The U.S. Department of Homeland Security (DHS) on Tuesday released a new Cyber Security Strategy, citing evolving threats from cyberspace that the country is facing.
Secretary of Homeland Security Kirstjen Nielsen told Congress in a hearing Tuesday that "the strategy is built on the concepts of mitigating systemic risk and strengthening collective defense, both (of which) will inform our approach to defending U.S. networks and supporting governments at all levels and the private sector in increasing the security and resilience of critical infrastructure."
The 35-page paper lists the strategy's five pillars, focusing on identifying risks, reducing vulnerability, reducing threats, mitigating consequence and enabling cybersecurity outcomes.
The document painted a evolving landscape in the realm of cyberspace, saying that developing technology and growing threats from nation-states and terrorists to penetrate U.S. infrastructure calls for a new approach to the country's defense in cyber security.

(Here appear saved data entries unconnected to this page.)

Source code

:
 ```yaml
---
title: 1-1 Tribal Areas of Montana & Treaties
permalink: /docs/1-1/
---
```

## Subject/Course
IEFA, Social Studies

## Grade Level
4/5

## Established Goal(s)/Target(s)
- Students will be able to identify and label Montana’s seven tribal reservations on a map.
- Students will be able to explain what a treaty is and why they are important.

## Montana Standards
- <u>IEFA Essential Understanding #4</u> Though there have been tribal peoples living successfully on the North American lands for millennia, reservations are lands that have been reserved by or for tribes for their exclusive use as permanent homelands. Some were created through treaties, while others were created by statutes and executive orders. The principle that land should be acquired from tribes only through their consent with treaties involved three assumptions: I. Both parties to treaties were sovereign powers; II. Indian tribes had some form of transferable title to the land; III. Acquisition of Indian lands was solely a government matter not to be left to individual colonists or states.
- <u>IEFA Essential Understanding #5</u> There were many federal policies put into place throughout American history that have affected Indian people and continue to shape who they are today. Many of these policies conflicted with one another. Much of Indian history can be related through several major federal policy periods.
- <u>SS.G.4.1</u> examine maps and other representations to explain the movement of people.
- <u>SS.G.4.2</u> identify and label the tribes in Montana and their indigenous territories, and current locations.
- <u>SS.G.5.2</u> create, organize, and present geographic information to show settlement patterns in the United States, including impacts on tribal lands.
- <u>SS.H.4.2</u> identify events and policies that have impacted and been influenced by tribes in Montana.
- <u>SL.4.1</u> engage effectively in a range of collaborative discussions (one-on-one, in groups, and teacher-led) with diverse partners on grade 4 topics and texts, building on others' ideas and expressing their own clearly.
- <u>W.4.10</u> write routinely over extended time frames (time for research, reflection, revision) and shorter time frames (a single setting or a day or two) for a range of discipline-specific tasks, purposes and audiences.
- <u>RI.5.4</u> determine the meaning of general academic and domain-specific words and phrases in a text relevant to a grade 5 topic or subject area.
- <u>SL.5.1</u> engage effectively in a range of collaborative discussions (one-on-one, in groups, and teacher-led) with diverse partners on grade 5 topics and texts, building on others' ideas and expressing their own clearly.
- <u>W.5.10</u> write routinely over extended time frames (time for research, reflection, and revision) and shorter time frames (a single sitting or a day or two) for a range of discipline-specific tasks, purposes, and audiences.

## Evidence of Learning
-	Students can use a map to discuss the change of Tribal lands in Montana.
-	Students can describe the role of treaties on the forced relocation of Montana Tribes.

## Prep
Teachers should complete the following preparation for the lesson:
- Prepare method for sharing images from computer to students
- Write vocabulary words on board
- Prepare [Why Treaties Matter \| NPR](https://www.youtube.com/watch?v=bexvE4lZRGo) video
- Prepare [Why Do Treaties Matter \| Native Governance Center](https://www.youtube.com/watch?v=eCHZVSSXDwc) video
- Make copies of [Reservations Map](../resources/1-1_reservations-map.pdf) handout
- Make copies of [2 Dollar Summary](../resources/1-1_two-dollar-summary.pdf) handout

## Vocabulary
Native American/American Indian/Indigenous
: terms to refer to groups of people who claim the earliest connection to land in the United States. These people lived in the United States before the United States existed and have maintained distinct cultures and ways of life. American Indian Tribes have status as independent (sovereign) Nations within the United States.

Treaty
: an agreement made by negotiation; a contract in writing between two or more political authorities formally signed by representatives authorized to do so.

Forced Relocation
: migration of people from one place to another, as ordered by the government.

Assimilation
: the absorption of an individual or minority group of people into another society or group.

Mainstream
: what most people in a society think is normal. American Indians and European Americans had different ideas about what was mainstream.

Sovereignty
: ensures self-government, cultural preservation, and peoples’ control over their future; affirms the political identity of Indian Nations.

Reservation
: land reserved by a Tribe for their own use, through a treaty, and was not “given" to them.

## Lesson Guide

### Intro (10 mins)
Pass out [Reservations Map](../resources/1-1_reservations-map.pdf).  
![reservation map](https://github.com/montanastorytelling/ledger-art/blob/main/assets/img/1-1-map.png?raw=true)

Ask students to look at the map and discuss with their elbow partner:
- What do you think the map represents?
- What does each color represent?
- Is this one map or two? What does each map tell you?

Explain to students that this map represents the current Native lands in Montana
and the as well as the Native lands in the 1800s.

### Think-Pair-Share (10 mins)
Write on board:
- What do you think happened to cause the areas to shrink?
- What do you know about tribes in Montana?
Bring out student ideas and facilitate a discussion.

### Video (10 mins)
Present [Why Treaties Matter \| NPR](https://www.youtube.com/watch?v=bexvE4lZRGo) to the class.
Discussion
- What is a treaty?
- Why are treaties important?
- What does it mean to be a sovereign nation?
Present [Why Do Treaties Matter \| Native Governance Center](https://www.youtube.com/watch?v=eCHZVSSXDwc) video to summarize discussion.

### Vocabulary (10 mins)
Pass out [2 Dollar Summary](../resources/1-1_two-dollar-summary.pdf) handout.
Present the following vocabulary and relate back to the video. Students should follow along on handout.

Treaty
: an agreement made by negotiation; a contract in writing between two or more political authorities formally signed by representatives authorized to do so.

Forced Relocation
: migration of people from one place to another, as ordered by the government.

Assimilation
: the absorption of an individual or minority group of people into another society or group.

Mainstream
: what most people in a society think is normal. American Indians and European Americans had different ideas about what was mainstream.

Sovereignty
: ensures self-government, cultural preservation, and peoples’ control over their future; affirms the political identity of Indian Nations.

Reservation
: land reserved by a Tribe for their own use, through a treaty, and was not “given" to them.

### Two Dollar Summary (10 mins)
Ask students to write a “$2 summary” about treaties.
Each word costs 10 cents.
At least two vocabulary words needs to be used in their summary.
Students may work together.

According to statistics, the number of cyber incidents on federal systems reported to DHS increased more than ten-fold between 2006 and 2015.
The DHS effort ran parallel to recent steps from the Pentagon to beef up its cyber warfare force, as some in Washington claimed that the age of cyber warfare has arrived.
After a 2017 directive from U.S. President Trump, the Pentagon on May 4 elevated the U.S. Cyber Command to the status of a unified combatant command.